───── DATASET RECORDS ─────

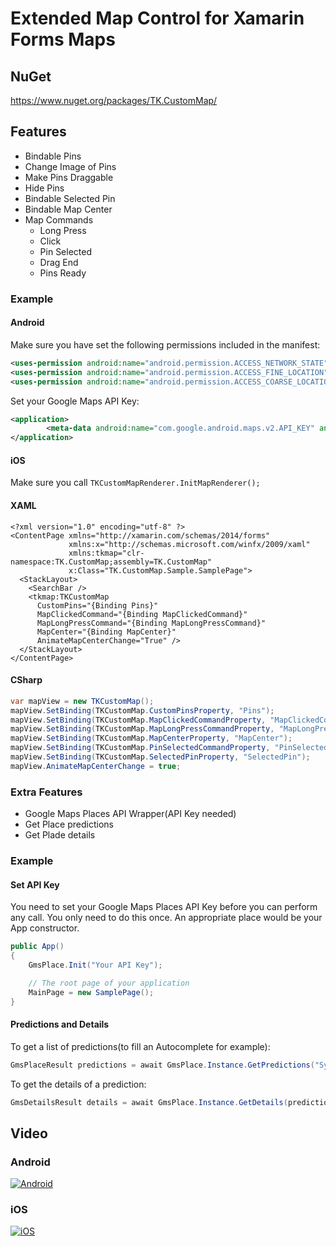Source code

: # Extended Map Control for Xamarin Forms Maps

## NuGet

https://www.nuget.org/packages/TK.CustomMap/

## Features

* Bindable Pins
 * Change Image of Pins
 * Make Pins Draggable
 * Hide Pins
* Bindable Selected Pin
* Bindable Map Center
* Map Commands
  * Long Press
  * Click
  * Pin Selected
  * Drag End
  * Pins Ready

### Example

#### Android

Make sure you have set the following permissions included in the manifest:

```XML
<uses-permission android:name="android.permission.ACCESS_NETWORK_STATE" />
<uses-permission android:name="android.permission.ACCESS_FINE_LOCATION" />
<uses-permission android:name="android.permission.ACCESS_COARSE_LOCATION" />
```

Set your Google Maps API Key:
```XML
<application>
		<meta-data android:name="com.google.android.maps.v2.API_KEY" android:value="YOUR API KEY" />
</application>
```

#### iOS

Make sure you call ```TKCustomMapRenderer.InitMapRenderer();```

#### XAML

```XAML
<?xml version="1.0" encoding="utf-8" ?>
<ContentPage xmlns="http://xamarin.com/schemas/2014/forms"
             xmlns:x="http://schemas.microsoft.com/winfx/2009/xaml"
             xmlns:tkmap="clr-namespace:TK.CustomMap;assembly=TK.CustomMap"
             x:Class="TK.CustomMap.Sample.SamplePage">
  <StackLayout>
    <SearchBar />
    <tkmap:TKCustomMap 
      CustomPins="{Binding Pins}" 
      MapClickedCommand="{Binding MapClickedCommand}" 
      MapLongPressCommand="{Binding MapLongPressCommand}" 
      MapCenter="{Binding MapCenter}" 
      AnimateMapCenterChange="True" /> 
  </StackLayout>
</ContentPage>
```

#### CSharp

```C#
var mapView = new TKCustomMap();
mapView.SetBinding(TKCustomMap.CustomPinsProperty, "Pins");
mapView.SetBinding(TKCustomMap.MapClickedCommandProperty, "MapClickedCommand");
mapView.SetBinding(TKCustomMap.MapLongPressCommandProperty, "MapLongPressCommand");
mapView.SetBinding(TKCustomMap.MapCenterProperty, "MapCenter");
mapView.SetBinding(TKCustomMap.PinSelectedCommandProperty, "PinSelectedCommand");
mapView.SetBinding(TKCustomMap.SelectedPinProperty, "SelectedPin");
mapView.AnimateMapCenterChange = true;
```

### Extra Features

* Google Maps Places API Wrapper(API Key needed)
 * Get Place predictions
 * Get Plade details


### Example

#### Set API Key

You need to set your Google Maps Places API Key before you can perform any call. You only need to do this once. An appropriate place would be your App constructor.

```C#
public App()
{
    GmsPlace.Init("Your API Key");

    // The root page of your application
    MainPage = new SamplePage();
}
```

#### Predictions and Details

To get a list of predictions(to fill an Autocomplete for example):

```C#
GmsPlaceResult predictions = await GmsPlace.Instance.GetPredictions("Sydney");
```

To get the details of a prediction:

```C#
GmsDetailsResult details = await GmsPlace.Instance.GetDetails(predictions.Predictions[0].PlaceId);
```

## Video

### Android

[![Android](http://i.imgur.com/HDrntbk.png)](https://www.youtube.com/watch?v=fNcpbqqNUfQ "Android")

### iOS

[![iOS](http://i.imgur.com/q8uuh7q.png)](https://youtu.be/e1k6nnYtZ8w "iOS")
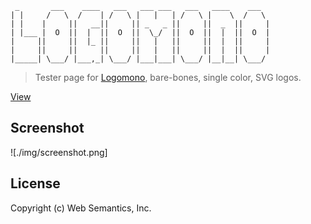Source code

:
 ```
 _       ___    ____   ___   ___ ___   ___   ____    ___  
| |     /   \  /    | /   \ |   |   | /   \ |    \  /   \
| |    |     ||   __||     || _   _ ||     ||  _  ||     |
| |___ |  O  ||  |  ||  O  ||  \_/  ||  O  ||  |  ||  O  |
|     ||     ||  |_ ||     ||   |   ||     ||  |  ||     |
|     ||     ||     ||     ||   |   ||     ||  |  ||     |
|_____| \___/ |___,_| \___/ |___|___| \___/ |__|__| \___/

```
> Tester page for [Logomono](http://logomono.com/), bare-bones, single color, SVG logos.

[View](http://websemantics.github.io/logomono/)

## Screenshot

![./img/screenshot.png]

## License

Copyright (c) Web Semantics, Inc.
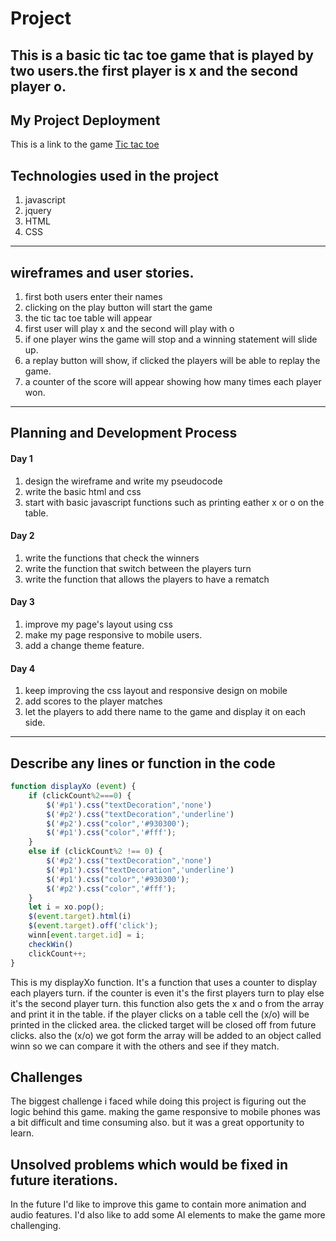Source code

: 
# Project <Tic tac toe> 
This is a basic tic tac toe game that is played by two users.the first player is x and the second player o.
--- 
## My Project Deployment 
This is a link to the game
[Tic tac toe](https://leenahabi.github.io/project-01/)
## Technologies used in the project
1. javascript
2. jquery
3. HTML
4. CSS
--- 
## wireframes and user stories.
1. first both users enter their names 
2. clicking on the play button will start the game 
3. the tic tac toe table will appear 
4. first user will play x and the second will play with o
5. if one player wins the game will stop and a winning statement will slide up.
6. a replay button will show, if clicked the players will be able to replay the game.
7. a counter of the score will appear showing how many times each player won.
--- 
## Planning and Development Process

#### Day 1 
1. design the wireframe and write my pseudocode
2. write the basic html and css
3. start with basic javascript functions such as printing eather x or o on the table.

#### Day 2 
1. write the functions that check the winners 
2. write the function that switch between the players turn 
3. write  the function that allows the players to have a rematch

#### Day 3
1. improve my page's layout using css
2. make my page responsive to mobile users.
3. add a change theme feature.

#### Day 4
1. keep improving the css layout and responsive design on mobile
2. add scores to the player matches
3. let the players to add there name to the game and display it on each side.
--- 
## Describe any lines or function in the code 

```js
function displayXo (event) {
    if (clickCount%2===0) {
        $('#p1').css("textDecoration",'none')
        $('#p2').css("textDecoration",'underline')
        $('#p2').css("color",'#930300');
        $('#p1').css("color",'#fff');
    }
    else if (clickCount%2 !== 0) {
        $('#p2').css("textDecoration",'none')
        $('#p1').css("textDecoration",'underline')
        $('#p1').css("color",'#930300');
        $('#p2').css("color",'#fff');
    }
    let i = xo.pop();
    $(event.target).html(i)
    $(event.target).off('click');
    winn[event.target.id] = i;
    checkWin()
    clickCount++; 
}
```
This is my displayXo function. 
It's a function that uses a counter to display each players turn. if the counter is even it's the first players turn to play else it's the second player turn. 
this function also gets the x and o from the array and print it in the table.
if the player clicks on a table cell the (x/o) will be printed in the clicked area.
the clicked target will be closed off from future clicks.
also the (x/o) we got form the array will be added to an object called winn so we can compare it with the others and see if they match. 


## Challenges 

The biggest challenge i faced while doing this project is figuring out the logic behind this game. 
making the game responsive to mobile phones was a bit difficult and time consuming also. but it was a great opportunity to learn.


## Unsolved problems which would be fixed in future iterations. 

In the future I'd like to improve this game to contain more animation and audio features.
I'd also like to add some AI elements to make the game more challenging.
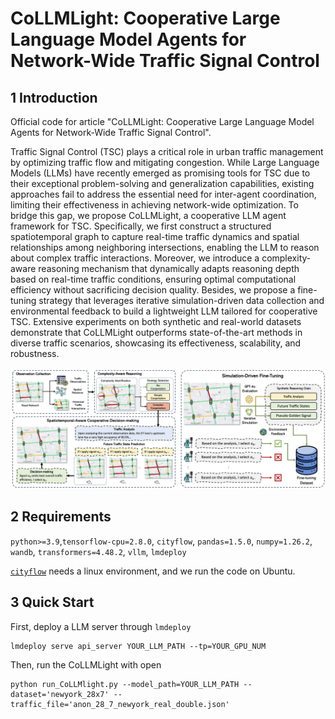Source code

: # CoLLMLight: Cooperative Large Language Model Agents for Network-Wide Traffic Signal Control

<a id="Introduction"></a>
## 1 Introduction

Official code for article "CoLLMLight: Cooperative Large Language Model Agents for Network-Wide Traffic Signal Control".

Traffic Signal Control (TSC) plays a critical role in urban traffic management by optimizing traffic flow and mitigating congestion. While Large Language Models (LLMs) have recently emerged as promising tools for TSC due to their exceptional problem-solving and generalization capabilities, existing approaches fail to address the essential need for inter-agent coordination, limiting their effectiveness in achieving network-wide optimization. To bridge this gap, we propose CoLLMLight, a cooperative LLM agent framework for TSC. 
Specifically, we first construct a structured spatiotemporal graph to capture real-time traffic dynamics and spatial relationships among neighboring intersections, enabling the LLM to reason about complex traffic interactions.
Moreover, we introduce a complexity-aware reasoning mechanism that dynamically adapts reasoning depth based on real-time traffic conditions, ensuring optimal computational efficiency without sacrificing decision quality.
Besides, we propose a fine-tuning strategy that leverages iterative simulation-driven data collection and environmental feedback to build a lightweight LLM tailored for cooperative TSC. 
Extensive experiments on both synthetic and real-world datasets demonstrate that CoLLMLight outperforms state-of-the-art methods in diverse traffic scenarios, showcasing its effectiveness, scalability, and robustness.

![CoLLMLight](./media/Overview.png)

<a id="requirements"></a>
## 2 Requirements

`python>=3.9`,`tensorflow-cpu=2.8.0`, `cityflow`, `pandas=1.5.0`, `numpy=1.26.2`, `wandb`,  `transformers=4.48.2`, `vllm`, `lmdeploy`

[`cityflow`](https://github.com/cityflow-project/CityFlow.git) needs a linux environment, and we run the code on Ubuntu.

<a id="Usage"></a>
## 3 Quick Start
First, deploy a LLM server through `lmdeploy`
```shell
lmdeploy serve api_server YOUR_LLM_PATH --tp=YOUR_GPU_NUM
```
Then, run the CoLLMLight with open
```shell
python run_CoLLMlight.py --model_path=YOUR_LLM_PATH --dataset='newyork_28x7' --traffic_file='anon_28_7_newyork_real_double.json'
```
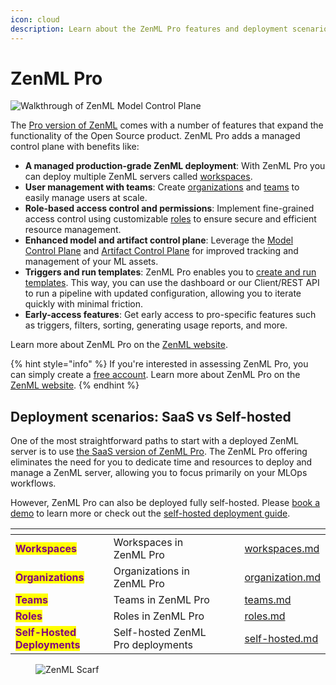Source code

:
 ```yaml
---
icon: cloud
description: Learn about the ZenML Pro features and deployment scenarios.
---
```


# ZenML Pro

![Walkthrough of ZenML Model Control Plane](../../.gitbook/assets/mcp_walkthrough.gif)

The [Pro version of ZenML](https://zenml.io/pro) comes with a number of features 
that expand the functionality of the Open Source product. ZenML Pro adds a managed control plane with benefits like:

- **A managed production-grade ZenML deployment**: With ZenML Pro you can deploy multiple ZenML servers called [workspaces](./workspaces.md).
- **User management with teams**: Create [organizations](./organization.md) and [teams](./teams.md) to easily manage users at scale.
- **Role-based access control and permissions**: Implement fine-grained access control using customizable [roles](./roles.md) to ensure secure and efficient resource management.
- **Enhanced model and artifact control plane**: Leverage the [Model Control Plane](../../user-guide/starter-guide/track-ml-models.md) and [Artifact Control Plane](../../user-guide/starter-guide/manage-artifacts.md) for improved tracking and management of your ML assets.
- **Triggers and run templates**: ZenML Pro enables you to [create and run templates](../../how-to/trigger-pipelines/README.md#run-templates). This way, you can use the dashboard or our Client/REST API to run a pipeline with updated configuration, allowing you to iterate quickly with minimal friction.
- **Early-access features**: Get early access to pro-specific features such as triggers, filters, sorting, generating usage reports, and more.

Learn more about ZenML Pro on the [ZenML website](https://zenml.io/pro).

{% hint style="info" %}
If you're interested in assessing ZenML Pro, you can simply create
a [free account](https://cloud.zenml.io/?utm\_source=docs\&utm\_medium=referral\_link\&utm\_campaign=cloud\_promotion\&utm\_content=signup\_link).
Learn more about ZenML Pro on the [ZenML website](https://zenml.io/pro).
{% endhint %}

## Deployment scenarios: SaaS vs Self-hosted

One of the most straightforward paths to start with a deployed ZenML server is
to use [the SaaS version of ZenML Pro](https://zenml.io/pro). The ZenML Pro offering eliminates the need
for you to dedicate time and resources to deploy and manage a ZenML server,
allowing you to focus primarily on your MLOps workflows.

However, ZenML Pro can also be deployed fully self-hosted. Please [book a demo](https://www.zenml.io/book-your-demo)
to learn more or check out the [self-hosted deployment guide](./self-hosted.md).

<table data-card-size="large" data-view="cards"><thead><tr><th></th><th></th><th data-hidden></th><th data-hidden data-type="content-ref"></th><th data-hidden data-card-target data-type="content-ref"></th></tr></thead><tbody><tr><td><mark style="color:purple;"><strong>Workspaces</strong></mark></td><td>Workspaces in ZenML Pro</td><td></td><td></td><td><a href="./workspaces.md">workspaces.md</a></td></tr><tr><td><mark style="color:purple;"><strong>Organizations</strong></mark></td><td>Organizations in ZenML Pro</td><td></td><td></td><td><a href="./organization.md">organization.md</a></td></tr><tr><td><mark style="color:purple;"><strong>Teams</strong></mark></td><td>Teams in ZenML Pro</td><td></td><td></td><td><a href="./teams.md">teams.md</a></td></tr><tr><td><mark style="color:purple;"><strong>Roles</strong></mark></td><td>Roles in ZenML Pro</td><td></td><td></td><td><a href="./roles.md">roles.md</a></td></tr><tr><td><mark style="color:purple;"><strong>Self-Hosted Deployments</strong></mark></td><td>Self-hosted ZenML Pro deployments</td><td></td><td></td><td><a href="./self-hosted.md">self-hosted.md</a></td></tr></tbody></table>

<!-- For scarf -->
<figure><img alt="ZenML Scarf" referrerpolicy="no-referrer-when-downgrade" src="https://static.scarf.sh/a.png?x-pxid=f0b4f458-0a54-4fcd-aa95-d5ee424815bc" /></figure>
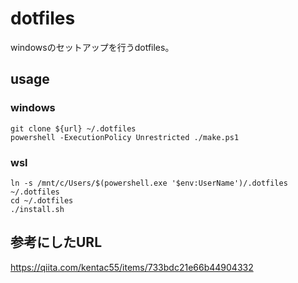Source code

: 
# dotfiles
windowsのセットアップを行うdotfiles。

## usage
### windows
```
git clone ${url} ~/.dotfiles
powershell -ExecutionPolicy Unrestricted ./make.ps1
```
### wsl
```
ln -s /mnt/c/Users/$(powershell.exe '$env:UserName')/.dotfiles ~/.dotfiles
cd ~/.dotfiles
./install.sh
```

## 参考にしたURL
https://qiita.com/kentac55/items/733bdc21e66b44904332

─────

### [WORK TO COMPLETE]
Scan the material line by line and report each one that contains "AnimateMapCenterChange".

### [WRITTEN RESPONSE]
      AnimateMapCenterChange="True" /> 
mapView.AnimateMapCenterChange = true;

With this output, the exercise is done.